DESCRIPTION OF THE TASK :: Reproduce all the lines below exactly and omit the images.

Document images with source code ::
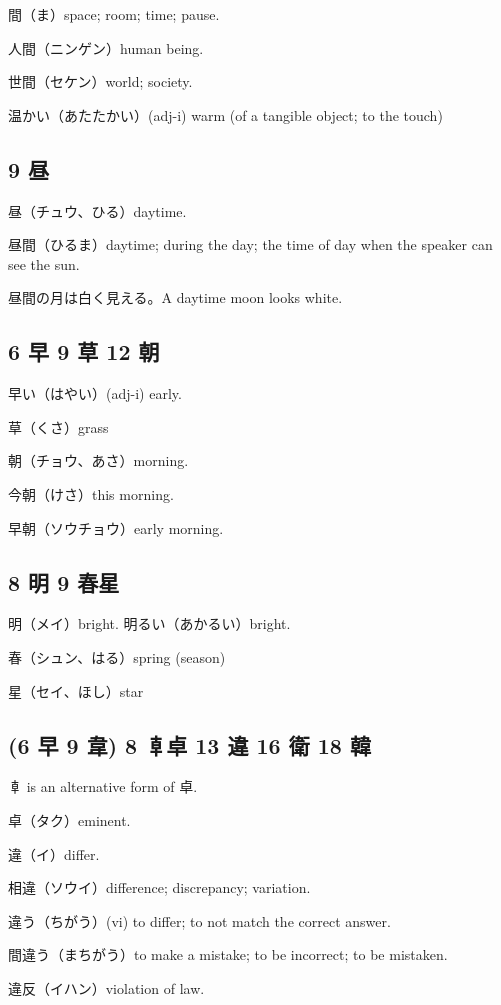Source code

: 間（ま）space; room; time; pause.

人間（ニンゲン）human being.

世間（セケン）world; society.

温かい（あたたかい）(adj-i) warm (of a tangible object; to the touch)

\subsection{9 昼}

昼（チュウ、ひる）daytime.

昼間（ひるま）daytime; during the day;
the time of day when the speaker can see the sun.

昼間の月は白く見える。A daytime moon looks white.

\subsection{6 早 9 草 12 朝}

早い（はやい）(adj-i) early.

草（くさ）grass

朝（チョウ、あさ）morning.

今朝（けさ）this morning.

早朝（ソウチョウ）early morning.

\subsection{8 明 9 春星}

明（メイ）bright.
明るい（あかるい）bright.

春（シュン、はる）spring (season)

星（セイ、ほし）star

\subsection{(6 早 9 韋) 8 𠦝卓 13 違 16 衛 18 韓}

𠦝 is an alternative form of 卓.

卓（タク）eminent.

違（イ）differ.

相違（ソウイ）difference; discrepancy; variation.

違う（ちがう）(vi) to differ; to not match the correct answer.

間違う（まちがう）to make a mistake; to be incorrect; to be mistaken.

違反（イハン）violation of law.

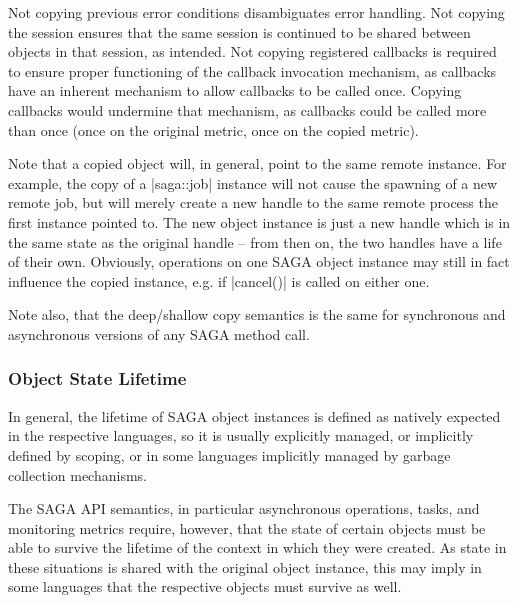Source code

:    Not copying previous error conditions disambiguates error
   handling.  Not copying the session ensures that the same
   session is continued to be shared between objects in that
   session, as intended.  Not copying registered callbacks is
   required to ensure proper functioning of the callback
   invocation mechanism, as callbacks have an inherent mechanism
   to allow callbacks to be called  once.  Copying
   callbacks would undermine that mechanism, as callbacks could
   be called more than once (once on the original metric, once
   on the copied metric). 
   
   Note that a copied object will, in general, point to the same
   remote instance.  For example, the copy of a |saga::job|
   instance will not cause the spawning of a new remote job, but
   will merely create a new handle to the same remote process
   the first instance pointed to.  The new object instance is
   just a new handle which is in the same state as the original
   handle -- from then on, the two handles have a life of their
   own.  Obviously, operations on one SAGA object instance may
   still in fact influence the copied instance, e.g. if
   |cancel()| is called on either one.

   Note also, that the deep/shallow copy semantics is the same
   for synchronous and asynchronous versions of any SAGA method
   call.  



  \subsubsection{Object State Lifetime}
   \label{ssec:lifetime}

   In general, the lifetime of SAGA object instances is defined
   as natively expected in the respective languages, so
   it is usually explicitly managed, or implicitly
   defined by scoping, or in some languages implicitly managed
   by garbage collection mechanisms.

   The SAGA API semantics, in particular asynchronous
   operations, tasks, and monitoring metrics require, however,
   that the state of certain objects must be able to survive the
   lifetime of the context in which they were created.
   As state in these situations is shared with the original
   object instance, this may imply in some languages that the
   respective objects must survive as well.

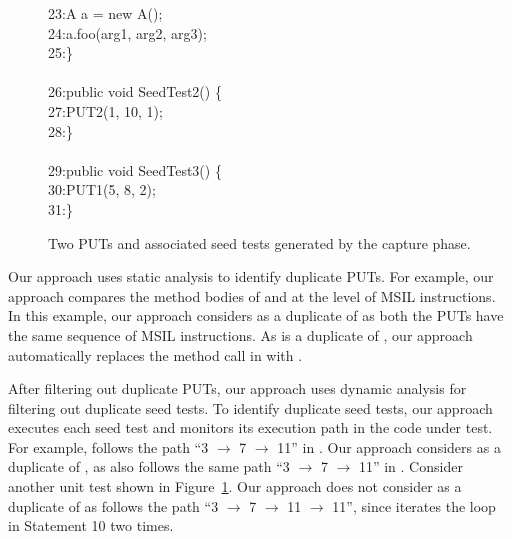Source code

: \begin{figure}[t]
\begin{CodeOut}
23:\hspace*{0.2in}A a = new A();\\
24:\hspace*{0.2in}a.foo(arg1, arg2, arg3);\\
25:\}\\
\\
26:public void SeedTest2() \{\\
27:\hspace*{0.2in}PUT2(1, 10, 1);\\
28:\}\\
\\
29:public void SeedTest3() \{\\
30:\hspace*{0.2in}PUT1(5, 8, 2);\\
31:\}\\
\end{CodeOut}\vspace*{-2ex}
\caption{\label{fig:samplePutAndUT}Two PUTs and associated seed tests generated by the capture phase.}\vspace*{-2ex}
\end{figure}

Our approach uses static analysis to identify duplicate PUTs. For example, our approach compares the method bodies of  and  at the level of MSIL instructions. In this example, our approach considers  as a duplicate of  as both the PUTs have the same sequence of MSIL instructions. As  is a duplicate of , our approach automatically replaces the  method call in  with .

After filtering out duplicate PUTs, our approach uses dynamic analysis for filtering out duplicate seed tests. To identify duplicate seed tests, our approach executes each seed test and monitors its execution path in the code under test. For example,  follows the path ``3 $\rightarrow$ 7 $\rightarrow$ 11'' in . Our approach considers  as a duplicate of , as  also follows the same path ``3 $\rightarrow$ 7 $\rightarrow$ 11'' in . Consider another unit test  shown in Figure~\ref{fig:samplePutAndUT}. Our approach does not consider  as a duplicate of  as  follows the path ``3 $\rightarrow$ 7 $\rightarrow$ 11 $\rightarrow$ 11'', since  iterates the loop in Statement 10 two times.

OUTPUT ::
Source code

: 間（ま）space; room; time; pause.

人間（ニンゲン）human being.

世間（セケン）world; society.

温かい（あたたかい）(adj-i) warm (of a tangible object; to the touch)

\subsection{9 昼}

昼（チュウ、ひる）daytime.

昼間（ひるま）daytime; during the day;
the time of day when the speaker can see the sun.

昼間の月は白く見える。A daytime moon looks white.

\subsection{6 早 9 草 12 朝}

早い（はやい）(adj-i) early.

草（くさ）grass

朝（チョウ、あさ）morning.

今朝（けさ）this morning.

早朝（ソウチョウ）early morning.

\subsection{8 明 9 春星}

明（メイ）bright.
明るい（あかるい）bright.

春（シュン、はる）spring (season)

星（セイ、ほし）star

\subsection{(6 早 9 韋) 8 𠦝卓 13 違 16 衛 18 韓}

𠦝 is an alternative form of 卓.

卓（タク）eminent.

違（イ）differ.

相違（ソウイ）difference; discrepancy; variation.

違う（ちがう）(vi) to differ; to not match the correct answer.

間違う（まちがう）to make a mistake; to be incorrect; to be mistaken.

違反（イハン）violation of law.

Source code

:    Not copying previous error conditions disambiguates error
   handling.  Not copying the session ensures that the same
   session is continued to be shared between objects in that
   session, as intended.  Not copying registered callbacks is
   required to ensure proper functioning of the callback
   invocation mechanism, as callbacks have an inherent mechanism
   to allow callbacks to be called  once.  Copying
   callbacks would undermine that mechanism, as callbacks could
   be called more than once (once on the original metric, once
   on the copied metric). 
   
   Note that a copied object will, in general, point to the same
   remote instance.  For example, the copy of a |saga::job|
   instance will not cause the spawning of a new remote job, but
   will merely create a new handle to the same remote process
   the first instance pointed to.  The new object instance is
   just a new handle which is in the same state as the original
   handle -- from then on, the two handles have a life of their
   own.  Obviously, operations on one SAGA object instance may
   still in fact influence the copied instance, e.g. if
   |cancel()| is called on either one.

   Note also, that the deep/shallow copy semantics is the same
   for synchronous and asynchronous versions of any SAGA method
   call.  



  \subsubsection{Object State Lifetime}
   \label{ssec:lifetime}

   In general, the lifetime of SAGA object instances is defined
   as natively expected in the respective languages, so
   it is usually explicitly managed, or implicitly
   defined by scoping, or in some languages implicitly managed
   by garbage collection mechanisms.

   The SAGA API semantics, in particular asynchronous
   operations, tasks, and monitoring metrics require, however,
   that the state of certain objects must be able to survive the
   lifetime of the context in which they were created.
   As state in these situations is shared with the original
   object instance, this may imply in some languages that the
   respective objects must survive as well.

Source code

: \begin{figure}[t]
\begin{CodeOut}
23:\hspace*{0.2in}A a = new A();\\
24:\hspace*{0.2in}a.foo(arg1, arg2, arg3);\\
25:\}\\
\\
26:public void SeedTest2() \{\\
27:\hspace*{0.2in}PUT2(1, 10, 1);\\
28:\}\\
\\
29:public void SeedTest3() \{\\
30:\hspace*{0.2in}PUT1(5, 8, 2);\\
31:\}\\
\end{CodeOut}\vspace*{-2ex}
\caption{\label{fig:samplePutAndUT}Two PUTs and associated seed tests generated by the capture phase.}\vspace*{-2ex}
\end{figure}

Our approach uses static analysis to identify duplicate PUTs. For example, our approach compares the method bodies of  and  at the level of MSIL instructions. In this example, our approach considers  as a duplicate of  as both the PUTs have the same sequence of MSIL instructions. As  is a duplicate of , our approach automatically replaces the  method call in  with .

After filtering out duplicate PUTs, our approach uses dynamic analysis for filtering out duplicate seed tests. To identify duplicate seed tests, our approach executes each seed test and monitors its execution path in the code under test. For example,  follows the path ``3 $\rightarrow$ 7 $\rightarrow$ 11'' in . Our approach considers  as a duplicate of , as  also follows the same path ``3 $\rightarrow$ 7 $\rightarrow$ 11'' in . Consider another unit test  shown in Figure~\ref{fig:samplePutAndUT}. Our approach does not consider  as a duplicate of  as  follows the path ``3 $\rightarrow$ 7 $\rightarrow$ 11 $\rightarrow$ 11'', since  iterates the loop in Statement 10 two times.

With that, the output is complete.